Manavely is a Census Town in Ariyankuppam Commune in the Union Territory of Puducherry, India.

==Geography==
Manavely is bordered by Kakkayanthope in the north, Veerampattinam in the east, Sankaraparani River in the south and Ariyankuppam (West) in the West

==Demographics==
Manavely has an average literacy rate of 81.49%, male literacy is 88.89%, and female literacy is 74.13%. In Manavely, 10% of the population is under 6 years of age.

==Transport==
Manavely is located at 1.5 km from Ariyankuppam on Ariyankuppam - Chinna Veerapatinam Road. One can reach Ariyankuppam by any local bus from Pondicherry to Bahoor, Madukarai and Karaiyanputtur running via Ariyankuppam. From Ariyankuppam, you have to walk 1.5 km towards east to reach Manavely.

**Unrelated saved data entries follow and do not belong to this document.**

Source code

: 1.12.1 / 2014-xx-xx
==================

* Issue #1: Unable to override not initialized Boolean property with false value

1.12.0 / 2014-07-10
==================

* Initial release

Manavely can also be reached directly by PRTC Bus (Route No. 2A) running between Pondicherry and Chinna Veerampatinam.

==Road Network==
Manavely is connected to Pondicherry by Ariyankuppam–Chinna Veerampatinam Road. There is another road from Manavely to NH-45A namely Manavely Main Road. It starts from NH-45A near Ariyankuppam Police Station.

==Tourism==

===Chinna Veerampatinam Beach===
Chinna Veerampatinam Beach is located at a distance of 1.5 km from Manavely. The Windflower Resort & Spa is located in Chinna Veerampatinam. Sankaraparani River joins Bay of Bengal at Chinna Veerampatinam

==Politics==
After Delimitation, Manavely become a State Assembly Constituency which comes under Puducherry (Lok Sabha constituency).